Two River Hill rushers help the team get off to a 6-0 start, a probable fourth straight playoff berth and 10 wins in a row

Football

October 18, 2006|By Lem Satterfield | Lem Satterfield,sun reporter

At first glance, defenses could underestimate River Hill running backs Zach Martin and Michael Campanaro.

They're both 5 feet 10 with easy smiles and mild dispositions. Martin, a junior, has blond hair and weighs 175 pounds. Campanaro, a sophomore, is 10 pounds lighter with dark hair.

But given a helmet, shoulder pads and a football, they morph into a pair of intense 16-year-old speed demons for the No. 2-ranked Hawks.

"Michael is a playmaker for us on offense, defense and special teams. He's our outside running threat, a great pass receiver and returns kicks and plays cornerback," said Hawks coach Brian Van Deusen, who has a 56-15 record in seven seasons.

"Zach's the leader and best player on our defense, where he started [at linebacker] as a sophomore last year," Van Deusen said. "But he's stepped into the running back position this year and done an outstanding job, breaking a lot of tackles and averaging over 100 yards per game."

Van Deusen called the duo "thunder and lightning" after the Hawks' 32-16 victory over Long Reach on Oct. 6.

In that game, they scored all five of the Hawks' touchdowns and combined for 461 all-purpose yards. They also made 15 tackles apiece in a matchup of defending Howard County co-champions.

The Hawks (6-0) are riding a 10-game winning streak against the county dating back to last year's 15-14 loss to Long Reach. River Hill is 35-4 against league competition (including playoff games) since the start of the 2003 season and has all but wrapped up its fourth straight county title. With four games left, the Hawks' fourth straight Class 3A playoff berth is in sight.

Behind linemen Greg Nowak, Zach Robinson, Ryan Bounds, Matt Jaso, Eddie Roth and Chris Rhodes, whose average size is 6-2, 230 pounds, Martin rushed for 236 yards and scores of 6, 20 and 20 yards, respectively, on 29 carries against Long Reach.

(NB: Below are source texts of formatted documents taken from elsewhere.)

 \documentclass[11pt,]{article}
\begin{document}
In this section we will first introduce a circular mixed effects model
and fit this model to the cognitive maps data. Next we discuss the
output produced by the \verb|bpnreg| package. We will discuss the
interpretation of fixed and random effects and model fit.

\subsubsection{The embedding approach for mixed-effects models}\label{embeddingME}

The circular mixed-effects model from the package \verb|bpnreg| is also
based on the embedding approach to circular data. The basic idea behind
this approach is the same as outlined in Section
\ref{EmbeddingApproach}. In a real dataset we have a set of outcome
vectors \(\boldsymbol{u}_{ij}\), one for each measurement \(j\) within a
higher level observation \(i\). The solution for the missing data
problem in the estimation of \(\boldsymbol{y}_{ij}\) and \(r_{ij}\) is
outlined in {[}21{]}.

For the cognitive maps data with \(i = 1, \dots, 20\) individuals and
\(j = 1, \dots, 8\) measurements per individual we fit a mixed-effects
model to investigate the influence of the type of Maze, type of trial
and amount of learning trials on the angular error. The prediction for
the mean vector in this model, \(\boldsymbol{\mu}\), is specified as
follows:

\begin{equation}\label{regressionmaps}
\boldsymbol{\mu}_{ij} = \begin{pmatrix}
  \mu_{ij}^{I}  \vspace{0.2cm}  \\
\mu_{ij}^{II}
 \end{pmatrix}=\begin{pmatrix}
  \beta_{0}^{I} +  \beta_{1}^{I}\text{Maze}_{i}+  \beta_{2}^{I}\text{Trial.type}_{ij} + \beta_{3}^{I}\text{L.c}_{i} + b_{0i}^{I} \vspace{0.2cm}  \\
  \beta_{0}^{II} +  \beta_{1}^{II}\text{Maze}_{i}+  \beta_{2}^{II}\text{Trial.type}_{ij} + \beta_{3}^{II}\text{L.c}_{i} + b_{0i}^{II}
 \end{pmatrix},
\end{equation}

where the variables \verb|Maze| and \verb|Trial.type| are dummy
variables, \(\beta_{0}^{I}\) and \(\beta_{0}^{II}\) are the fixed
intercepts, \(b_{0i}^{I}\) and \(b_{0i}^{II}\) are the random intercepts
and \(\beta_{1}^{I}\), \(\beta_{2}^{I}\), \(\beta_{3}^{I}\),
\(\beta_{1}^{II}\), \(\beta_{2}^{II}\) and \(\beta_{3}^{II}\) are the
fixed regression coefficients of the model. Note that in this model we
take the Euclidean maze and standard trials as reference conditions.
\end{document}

Campanaro finished with 225 all-purpose yards, including a 60-yard touchdown run and an acrobatic, fingertip catch of a 76-yard scoring pass from Dan Hostetler.

"From the very first series, they made it look so easy," said Hostetler, a senior whose offensive line outplayed a Long Reach defensive line whose average size is 6-1, 302 pounds. "They were seeing the holes and hitting them so quickly; I was shocked."

The duo did an equal amount of damage on defense, where Martin made a tackle for lost yardage and disrupted three passes, and Campanaro had three solo tackles against second-team All-Metro pick Keith Richardson, Long Reach's star quarterback-running back.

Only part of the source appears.